20. An electrical connector, comprising:

a circuit board, having multiple first conducting portions disposed thereon; and

a chip module, having multiple second conducting portions disposed thereon, wherein the second conducting portions correspond to the first conducting portions,

wherein the first conducting portions are disposed with solid gallium, the second conducting portions are tin balls, and the gallium and the tin balls are pressed to form gallium-tin alloy, such that the circuit board and the chip module are conducted through the gallium-tin alloy.

21. The electrical connector according to claim 20, further comprising an isolation portion disposed between the circuit board and the chip module.

22. The electrical connector according to claim 20, further comprising a protection layer disposed between the first conducting portion and the gallium, and the protection layer is a nickel layer.

23. The electrical connector according to claim 20, further comprising a first positioning portion disposed at the isolation portion and the circuit board, and a second positioning portion disposed at the isolation portion and the chip module.

24. The electrical connector according to claim 20, wherein one of the first conducting portions press fits and contacts a corresponding second conducting portion of the second conducting portions to form a contact point, and the gallium-tin alloy is formed around the contact point.

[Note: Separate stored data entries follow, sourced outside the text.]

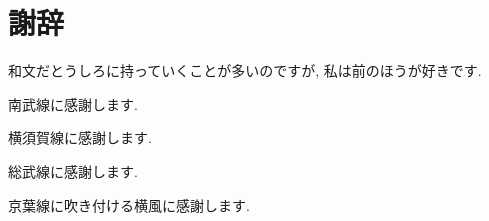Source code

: \chapter*{謝辞}

和文だとうしろに持っていくことが多いのですが, 
私は前のほうが好きです. 


南武線に感謝します. 

横須賀線に感謝します. 

総武線に感謝します. 

京葉線に吹き付ける横風に感謝します. 
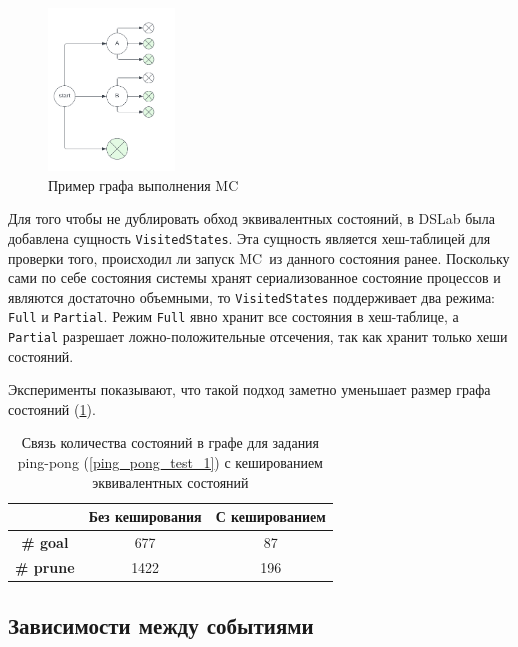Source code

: \documentclass[a4paper,12pt]{extarticle}
\newcommand{\mc}[0]{MC}
\begin{document}
\begin{figure}
    \begin{center}
        \includegraphics[width=0.3\textwidth]{img/mc_graph_example.png}
        \caption{Пример графа выполнения \mc}
        \label{mcgraph}
    \end{center}
\end{figure}

Для того чтобы не дублировать обход эквивалентных состояний, в DSLab была добавлена сущность \texttt{VisitedStates}.
Эта сущность является хеш-таблицей для проверки того, происходил ли запуск \mc\ из данного состояния ранее.
Поскольку сами по себе состояния системы хранят сериализованное состояние процессов и являются достаточно объемными, то \texttt{VisitedStates} поддерживает два режима: \texttt{Full} и \texttt{Partial}.
Режим \texttt{Full} явно хранит все состояния в хеш-таблице, а \texttt{Partial} разрешает ложно-положительные отсечения, так как хранит только хеши состояний.

Эксперименты показывают, что такой подход заметно уменьшает размер графа состояний (\cref{tab2}).

\begin{table}[htbp]
	\caption{Связь количества состояний в графе для задания ping-pong (\cref{ping_pong_test_1}) с кешированием эквивалентных состояний}
    \begin{center}
    \begin{tabular}{|c|c|c|}
    \hline
     & \textbf{Без кеширования} & \textbf{С кешированием}  \\
    \hline
    \textbf{\# goal} & 677 & 87 \\
    \hline
    \textbf{\# prune} & 1422 & 196 \\
    \hline
    \end{tabular}
    \label{tab2}
    \end{center}
\end{table}

\subsection{Зависимости между событиями}
\label{dependencies}
\end{document}
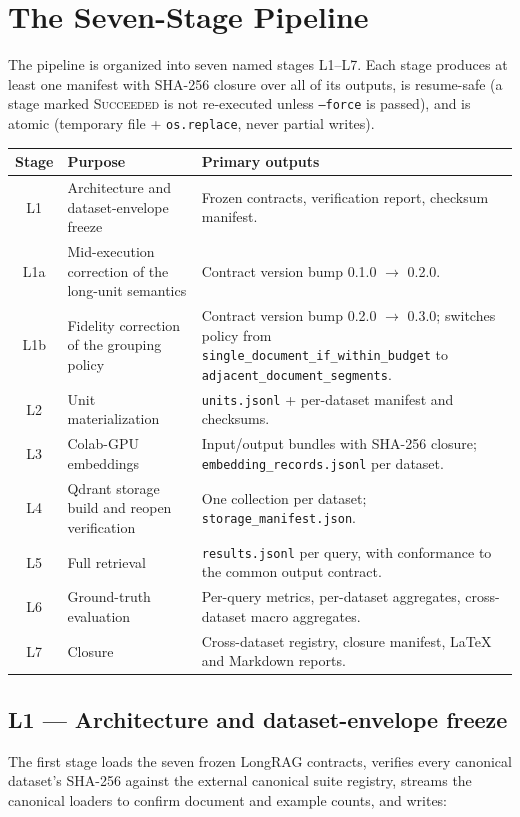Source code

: \documentclass[11pt,a4paper]{article}
\begin{document}
\section{The Seven-Stage Pipeline}\label{sec:pipeline}

The pipeline is organized into seven named stages L1--L7. Each stage
produces at least one manifest with SHA-256 closure over all of its
outputs, is resume-safe (a stage marked \textsc{Succeeded} is not
re-executed unless \texttt{--force} is passed), and is atomic
(temporary file + \texttt{os.replace}, never partial writes).

\begin{center}
\begin{tabular}{c p{4.4cm} p{8cm}}
\toprule
\textbf{Stage} & \textbf{Purpose} & \textbf{Primary outputs} \\
\midrule
L1  & Architecture and dataset-envelope freeze &
  Frozen contracts, verification report, checksum manifest. \\
L1a & Mid-execution correction of the long-unit semantics &
  Contract version bump 0.1.0 $\to$ 0.2.0. \\
L1b & Fidelity correction of the grouping policy &
  Contract version bump 0.2.0 $\to$ 0.3.0; switches policy from
  \texttt{single\_document\_if\_within\_budget} to
  \texttt{adjacent\_document\_segments}. \\
L2  & Unit materialization &
  \texttt{units.jsonl} + per-dataset manifest and checksums. \\
L3  & Colab-GPU embeddings &
  Input/output bundles with SHA-256 closure; \texttt{embedding\_records.jsonl}
  per dataset. \\
L4  & Qdrant storage build and reopen verification &
  One collection per dataset; \texttt{storage\_manifest.json}. \\
L5  & Full retrieval &
  \texttt{results.jsonl} per query, with conformance to the common
  output contract. \\
L6  & Ground-truth evaluation &
  Per-query metrics, per-dataset aggregates, cross-dataset macro
  aggregates. \\
L7  & Closure &
  Cross-dataset registry, closure manifest, \LaTeX{} and Markdown
  reports. \\
\bottomrule
\end{tabular}
\end{center}

\subsection{L1 --- Architecture and dataset-envelope freeze}
The first stage loads the seven frozen LongRAG contracts, verifies
every canonical dataset's SHA-256 against the external canonical
suite registry, streams the canonical loaders to confirm document
and example counts, and writes:
\end{document}
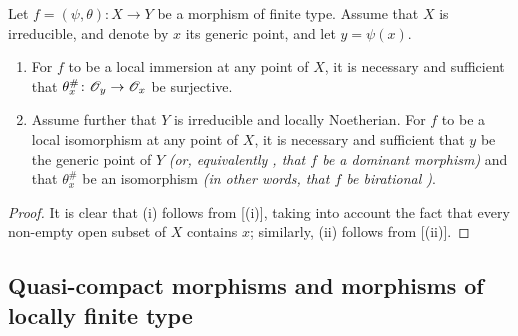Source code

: \begin{cor}[6.5.5]
\label{1.6.5.5}
Let $f=(\psi,\theta)\colon X\to Y$ be a morphism of finite type.
Assume that $X$ is irreducible, and denote by $x$ its generic point, and let $y=\psi(x)$.
\begin{enumerate}[label=\rm(\roman*)]
    \item For $f$ to be a local immersion at any point of $X$, it is necessary and sufficient that $\theta_x^\#\colon\mathscr{O}_y\to\mathscr{O}_x$ be surjective.
    \item Assume further that $Y$ is irreducible and locally Noetherian.
    For $f$ to be a local isomorphism at any point of $X$, it is necessary and sufficient that $y$ be the generic point of $Y$ \emph{(or, equivalently , that $f$ be a \emph{dominant} morphism)} and that $\theta_x^\#$ be an isomorphism \emph{(in other words, that $f$ be \emph{birational} )}.
\end{enumerate}
\end{cor}

\begin{proof}
\label{proof-1.6.5.5}
It is clear that (i) follows from [(i)], taking into account the fact that every non-empty open subset of $X$ contains $x$;
similarly, (ii) follows from [(ii)].
\end{proof}

\subsection{Quasi-compact morphisms and morphisms of locally finite type}
\label{subsection-quasi-compact-morphisms-and-morphisms-of-locally-finite-type}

25. An electrical connector, comprising:

a chip module having multiple pins; and

a circuit board having multiple contact pads corresponding to the multiple pins,

wherein liquid metal conductors are disposed between the pins and the contact pads, the liquid metal conductors are gallium or gallium alloy, an adhesive is disposed between the chip module and the circuit board, and the chip module and the circuit board are electrically conducted through the liquid metal conductors.

26. The electrical connector according to claim 25, wherein a height of the adhesive is greater than a height of the pins before press fitting the chip module.

27. The electrical connector according to claim 25, wherein the liquid metal conductors are disposed on the pins.

28. The electrical connector according to claim 25, wherein the adhesive is disposed on the chip module.

29. The electrical connector according to claim 25, wherein the adhesive is thermoplastic.

30. The electrical connector according to claim 25, wherein the adhesive is capable of being solidified by ultraviolet (UV) irradiation.